用魯迅的作品,壹起凝視失落的歷史,解讀中國上個世紀最焦慮的靈魂,在成長中不斷剖析自我個體生命的存在,壹直是我們深刻見證的必修課,也必將延續下去,成為我們靈魂深處不可磨滅的永恒。有人說:魯迅是壹個無法形容的存在,走進他的內心是相當困難的。魯迅思想的深刻性和復雜性,常常讓後人在走近時陷入表達的尷尬。但對我們來說,從學者或批評家的角度去品味和體驗,真的是陷入了另壹種無地自容的尷尬。我只能寫下那些在成長中逐漸風化卻又自信堅強的感受,安慰老公的偉大,見證壹些…

田園牧歌中的現實主義者

《從百草園到三潭印月》是我最早讀到的王先生的作品。它幽默風趣,充滿樂趣。菜畦、石京蘭、皂莢、桑葚、馬蜂、天子和人形何首烏的故事,還有大媽媽講的紅蛇和美女蛇的故事,都激起了我童年最遙遠最深沈的遐想。那時的田園生活就是這樣。文章自然,就像花園裏的植被,枝葉繁茂,各種奇花異草,隨意采摘。這種孩子觀察事物的眼光,使之形成壹種張力,令人目不暇接。《故鄉》裏的閏土,是壹個經常盼望著突然到來的遠方旅行者,帶著故鄉的趣事,捉鳥,撿殼,守西瓜田,壹曲《金色圓月》照亮的美好世界。還有“社戲”,壹群天真的孩子劃著船去看戲。“兩岸豆麥的清香,河底的水草”,黑壓壓的山巒,依稀可見的山莊,嬰兒的喇叭聲,煮豆歸來的喜悅,都成了我們記憶中的美麗風景。

魯迅以其獨特精湛的筆觸為多年後的中國兒童勾勒了壹幅美好的童年畫卷,但他卻以自己的孤獨去踐行和認知所謂的故鄉情懷。隱藏在這種鄉愁中的對現實的反思,是更深層次的歷史使命感和人生解析,是我在很久以後閱讀王先生作品的體會,進而顛覆了被置於壹個時期和時代的思想。

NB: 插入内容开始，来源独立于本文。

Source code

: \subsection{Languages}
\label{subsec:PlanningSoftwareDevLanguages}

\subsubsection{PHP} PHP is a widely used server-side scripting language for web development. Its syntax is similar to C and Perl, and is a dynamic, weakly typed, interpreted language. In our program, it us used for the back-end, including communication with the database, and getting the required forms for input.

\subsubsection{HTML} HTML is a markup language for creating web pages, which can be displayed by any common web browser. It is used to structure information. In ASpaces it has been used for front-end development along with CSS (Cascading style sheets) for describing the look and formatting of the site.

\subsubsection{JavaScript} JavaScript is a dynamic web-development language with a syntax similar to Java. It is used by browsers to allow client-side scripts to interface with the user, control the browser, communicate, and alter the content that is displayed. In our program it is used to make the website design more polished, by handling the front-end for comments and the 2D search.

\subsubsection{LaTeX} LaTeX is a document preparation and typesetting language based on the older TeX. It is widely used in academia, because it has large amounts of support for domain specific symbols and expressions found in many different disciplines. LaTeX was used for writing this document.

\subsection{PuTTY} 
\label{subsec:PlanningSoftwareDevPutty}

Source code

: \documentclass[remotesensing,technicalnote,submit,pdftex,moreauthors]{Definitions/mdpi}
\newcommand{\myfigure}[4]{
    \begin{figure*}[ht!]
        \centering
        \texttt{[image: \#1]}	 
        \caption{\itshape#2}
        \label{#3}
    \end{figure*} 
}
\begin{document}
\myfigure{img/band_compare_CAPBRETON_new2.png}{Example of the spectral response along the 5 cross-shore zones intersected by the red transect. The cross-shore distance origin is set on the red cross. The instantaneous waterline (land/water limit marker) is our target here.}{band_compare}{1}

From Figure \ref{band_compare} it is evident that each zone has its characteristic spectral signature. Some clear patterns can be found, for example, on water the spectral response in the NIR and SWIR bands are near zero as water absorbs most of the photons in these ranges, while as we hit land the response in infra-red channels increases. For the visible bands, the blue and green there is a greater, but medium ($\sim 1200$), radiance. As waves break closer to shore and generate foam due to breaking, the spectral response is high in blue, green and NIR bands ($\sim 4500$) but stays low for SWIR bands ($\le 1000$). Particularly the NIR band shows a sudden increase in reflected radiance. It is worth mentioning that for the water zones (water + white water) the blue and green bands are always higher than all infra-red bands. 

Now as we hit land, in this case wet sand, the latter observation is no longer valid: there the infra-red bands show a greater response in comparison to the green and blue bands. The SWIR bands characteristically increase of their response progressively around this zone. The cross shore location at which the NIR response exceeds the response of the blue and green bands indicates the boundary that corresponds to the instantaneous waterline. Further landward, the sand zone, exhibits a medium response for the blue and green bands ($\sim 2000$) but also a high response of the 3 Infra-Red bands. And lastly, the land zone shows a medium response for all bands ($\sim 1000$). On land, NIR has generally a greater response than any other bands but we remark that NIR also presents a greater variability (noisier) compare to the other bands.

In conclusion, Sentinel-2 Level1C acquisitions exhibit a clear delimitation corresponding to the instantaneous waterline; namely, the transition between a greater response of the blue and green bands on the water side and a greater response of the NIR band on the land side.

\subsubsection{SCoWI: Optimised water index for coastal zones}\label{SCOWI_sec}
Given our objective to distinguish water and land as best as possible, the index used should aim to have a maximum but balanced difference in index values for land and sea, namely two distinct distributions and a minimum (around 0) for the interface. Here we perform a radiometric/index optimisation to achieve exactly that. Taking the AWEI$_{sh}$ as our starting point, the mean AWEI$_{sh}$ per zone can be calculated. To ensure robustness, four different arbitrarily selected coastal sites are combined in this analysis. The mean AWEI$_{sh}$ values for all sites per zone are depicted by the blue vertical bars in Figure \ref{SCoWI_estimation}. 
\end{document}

《從百草園到三潭印月》選自魯迅的散文集《朝花夕拾》,是少有的童話文字之壹,也是兒童教育中的經典讀物。百草園裏的花草鳥獸,三潭映月中搖頭晃腦的人頭,都以幽默的筆調調節著令人眩暈的緊張感,以文末“這東西早就沒了”的感覺收尾,給人壹種記憶的階段性和模糊感,帶著無法挽回的悲傷繼續前行。在回顧與現實中,突出了人生的悲涼,這是魯迅思想中“中間性”的體現。他是壹個“感受整個世界,但同時又理解天堂的極樂和地獄的巨大苦惱”的廣義詩人。他不承認歷史發展和社會形態,他拒絕永恒,否認歷史和社會生活的“凝固”和“不朽”,創造了壹種前所未有的真實感和孤立的姿態。這種“中間”的說法在百草園和三潭印月的記憶和現實之間制造了巨大的鴻溝,把人置於壹個境地。

《吶喊》的小說之壹《故鄉》將虛構的作者與現實結合在壹起,讓人不得不懷疑作者與小說中人物的統壹性,而且富有強烈的抒情性,使得這首《歸鄉詩》塑造了壹個童話般的抒情世界。在所謂的“離開-返回-再離開”的建構模式中,田園的情感在“爺爺”的聲音中徹底破滅,“我”的離開和閏土的離開是相互見證和背離的。魯迅是真正深入了解農民內心的作家。文本中隱含的這種對農民個體生命意識的描寫,是在沈默中滲透的,是在冷靜中對現實的毀滅性認識。當人們被鄉村的美麗深深打動時,他們不得不正視現實。《故鄉》與古典文學構建的童話世界相比,更具現代感,它描述的是在完美無瑕的童話世界中被毀滅的悲哀。他對現實世界與童年經歷的分裂與對立的描述,對童年純真美好的童話世界在現實世界中的崩塌與退化的描述,以及對‘金色滿月’所照亮的想象世界的抒情追求,其實是為了將人們的註意力引導到更深更痛的現實。農村是壹個沒有陌生人的世界。就像《祝福》和《社戲》中的“我”壹樣,魯迅是以壹個陌生人的視角去發現和觀察“陌生”的“故鄉”。是對現實的壹種永恒的救贖,照顧到了現實的反面想象,以田園風格坐落在這個陌生卻孤獨的地方,極其高超。這種寫實不同於直接素描,是童話般的想象世界加深了現實的深度。幻想和現實壹片混亂。從“離家出走”到“夢見鄉愁”,“我現在的故事”總是在“心理歸家”和“現實歸家”的張力下展開,必然是幻想與現實相分離,分離之痛與“金色滿月”相映成趣的過程。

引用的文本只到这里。